[Author Prev][Author Next][Thread Prev][Thread Next][Author Index][Thread Index]

Re: [tor-dev] Client simulation





On 6/10/13 4:40 AM, Karsten Loesing wrote:
On 6/6/13 7:32 PM, Norman Danner wrote:
I have two questions regarding a possible research project.

First, the research question:  can one use machine-learning techniques
to construct a model of Tor client behavior?  Or in a more general form:
   can one use <fill-in-the-blank> to construct a model of Tor client
behavior?  A student of mine did some work on this over the last year,
and the results are encouraging, though not strong enough to do anything
with yet.

The intent is that each cluster (represented by a single hidden Markov
model) represents a "type" of client, even though we don't know for sure
what that client type does.  We can make some guesses about some:  the
"type" of steady high-volume cell counts is probably a bulk downloader;
the "type" of steady zero cell counts is probably an unused circuit;
etc.  But in some sense, I'm thinking that what counts is the behavior
of the client, not the reason for that behavior.  We don't have to
instrument clients for this.  Of course, then one has to ask whether
this kind of modeling is in fact useful.  It is somewhat different than
what you are envisioning, I think.

There are about a billion variations (at last count) on this theme.  We
chose one particular one as a test case to play with the methodology.  I
think the methodology is mostly OK, though I'm not completely satisfied
with the results of the particular variation Julian worked on.  So now
I'm trying to figure out whether to push this forward and in particular
what directions and end goals would be useful.
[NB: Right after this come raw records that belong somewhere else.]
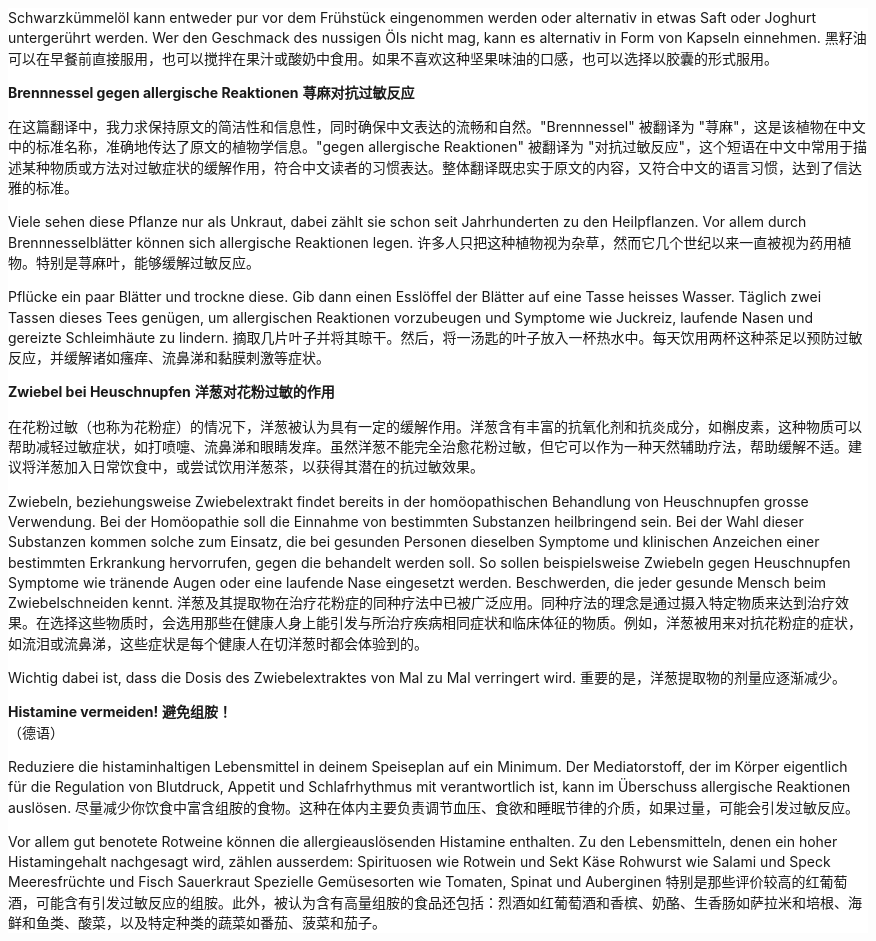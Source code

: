 Schwarzkümmelöl kann entweder pur vor dem Frühstück eingenommen werden oder alternativ in etwas Saft oder Joghurt untergerührt werden. Wer den Geschmack des nussigen Öls nicht mag, kann es alternativ in Form von Kapseln einnehmen.
黑籽油可以在早餐前直接服用，也可以搅拌在果汁或酸奶中食用。如果不喜欢这种坚果味油的口感，也可以选择以胶囊的形式服用。

**Brennnessel gegen allergische Reaktionen**
**荨麻对抗过敏反应**

在这篇翻译中，我力求保持原文的简洁性和信息性，同时确保中文表达的流畅和自然。"Brennnessel" 被翻译为 "荨麻"，这是该植物在中文中的标准名称，准确地传达了原文的植物学信息。"gegen allergische Reaktionen" 被翻译为 "对抗过敏反应"，这个短语在中文中常用于描述某种物质或方法对过敏症状的缓解作用，符合中文读者的习惯表达。整体翻译既忠实于原文的内容，又符合中文的语言习惯，达到了信达雅的标准。

Viele sehen diese Pflanze nur als Unkraut, dabei zählt sie schon seit Jahrhunderten zu den Heilpflanzen. Vor allem durch Brennnesselblätter können sich allergische Reaktionen legen.
许多人只把这种植物视为杂草，然而它几个世纪以来一直被视为药用植物。特别是荨麻叶，能够缓解过敏反应。

Pflücke ein paar Blätter und trockne diese. Gib dann einen Esslöffel der Blätter auf eine Tasse heisses Wasser. Täglich zwei Tassen dieses Tees genügen, um allergischen Reaktionen vorzubeugen und Symptome wie Juckreiz, laufende Nasen und gereizte Schleimhäute zu lindern.
摘取几片叶子并将其晾干。然后，将一汤匙的叶子放入一杯热水中。每天饮用两杯这种茶足以预防过敏反应，并缓解诸如瘙痒、流鼻涕和黏膜刺激等症状。

**Zwiebel bei Heuschnupfen**
**洋葱对花粉过敏的作用**

在花粉过敏（也称为花粉症）的情况下，洋葱被认为具有一定的缓解作用。洋葱含有丰富的抗氧化剂和抗炎成分，如槲皮素，这种物质可以帮助减轻过敏症状，如打喷嚏、流鼻涕和眼睛发痒。虽然洋葱不能完全治愈花粉过敏，但它可以作为一种天然辅助疗法，帮助缓解不适。建议将洋葱加入日常饮食中，或尝试饮用洋葱茶，以获得其潜在的抗过敏效果。

Zwiebeln, beziehungsweise Zwiebelextrakt findet bereits in der homöopathischen Behandlung von Heuschnupfen grosse Verwendung. Bei der Homöopathie soll die Einnahme von bestimmten Substanzen heilbringend sein. Bei der Wahl dieser Substanzen kommen solche zum Einsatz, die bei gesunden Personen dieselben Symptome und klinischen Anzeichen einer bestimmten Erkrankung hervorrufen, gegen die behandelt werden soll. So sollen beispielsweise Zwiebeln gegen Heuschnupfen Symptome wie tränende Augen oder eine laufende Nase eingesetzt werden. Beschwerden, die jeder gesunde Mensch beim Zwiebelschneiden kennt.
洋葱及其提取物在治疗花粉症的同种疗法中已被广泛应用。同种疗法的理念是通过摄入特定物质来达到治疗效果。在选择这些物质时，会选用那些在健康人身上能引发与所治疗疾病相同症状和临床体征的物质。例如，洋葱被用来对抗花粉症的症状，如流泪或流鼻涕，这些症状是每个健康人在切洋葱时都会体验到的。

Wichtig dabei ist, dass die Dosis des Zwiebelextraktes von Mal zu Mal verringert wird.
重要的是，洋葱提取物的剂量应逐渐减少。

**Histamine vermeiden!**
**避免组胺！**  
（德语）

Reduziere die histaminhaltigen Lebensmittel in deinem Speiseplan auf ein Minimum. Der Mediatorstoff, der im Körper eigentlich für die Regulation von Blutdruck, Appetit und Schlafrhythmus mit verantwortlich ist, kann im Überschuss allergische Reaktionen auslösen.
尽量减少你饮食中富含组胺的食物。这种在体内主要负责调节血压、食欲和睡眠节律的介质，如果过量，可能会引发过敏反应。

Vor allem gut benotete Rotweine können die allergieauslösenden Histamine enthalten. Zu den Lebensmitteln, denen ein hoher Histamingehalt nachgesagt wird, zählen ausserdem: Spirituosen wie Rotwein und Sekt Käse Rohwurst wie Salami und Speck Meeresfrüchte und Fisch Sauerkraut Spezielle Gemüsesorten wie Tomaten, Spinat und Auberginen
特别是那些评价较高的红葡萄酒，可能含有引发过敏反应的组胺。此外，被认为含有高量组胺的食品还包括：烈酒如红葡萄酒和香槟、奶酪、生香肠如萨拉米和培根、海鲜和鱼类、酸菜，以及特定种类的蔬菜如番茄、菠菜和茄子。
Interesting stuff!  You're indeed taking a different approach than I
were envisioning by gathering data on a single guard rather than on a
set of volunteering clients.  Both approaches have their pros and cons,
but I think your approach leads to some interesting results and can be
done in a privacy-preserving fashion.

Two thoughts:

- I could imagine that your results are quite valuable for modeling
better Shadow/ExperimenTor clients or for deriving better client models
for Tor path simulators.  Maybe Julian's thesis already has some good
data for that, or maybe we'll have to repeat the experiment in a
slightly different setting.  I'm cc'ing Rob (the Shadow author) and
Aaron (working on a path simulator) to make sure they saw this thread.
I can help by reviewing code changes to Tor to make sure data is
gathered in a privacy-preserving way, and I'd appreciate if those code
changes would be made public together with analysis results.

I'm in the process of rewriting the data collection code, and will e-mail later with some of the details. But maybe off-list initially, as I think the first few passes will be very special-purpose and hence not of general interest (though I'm happy to discuss it more publicly if that's more appropriate).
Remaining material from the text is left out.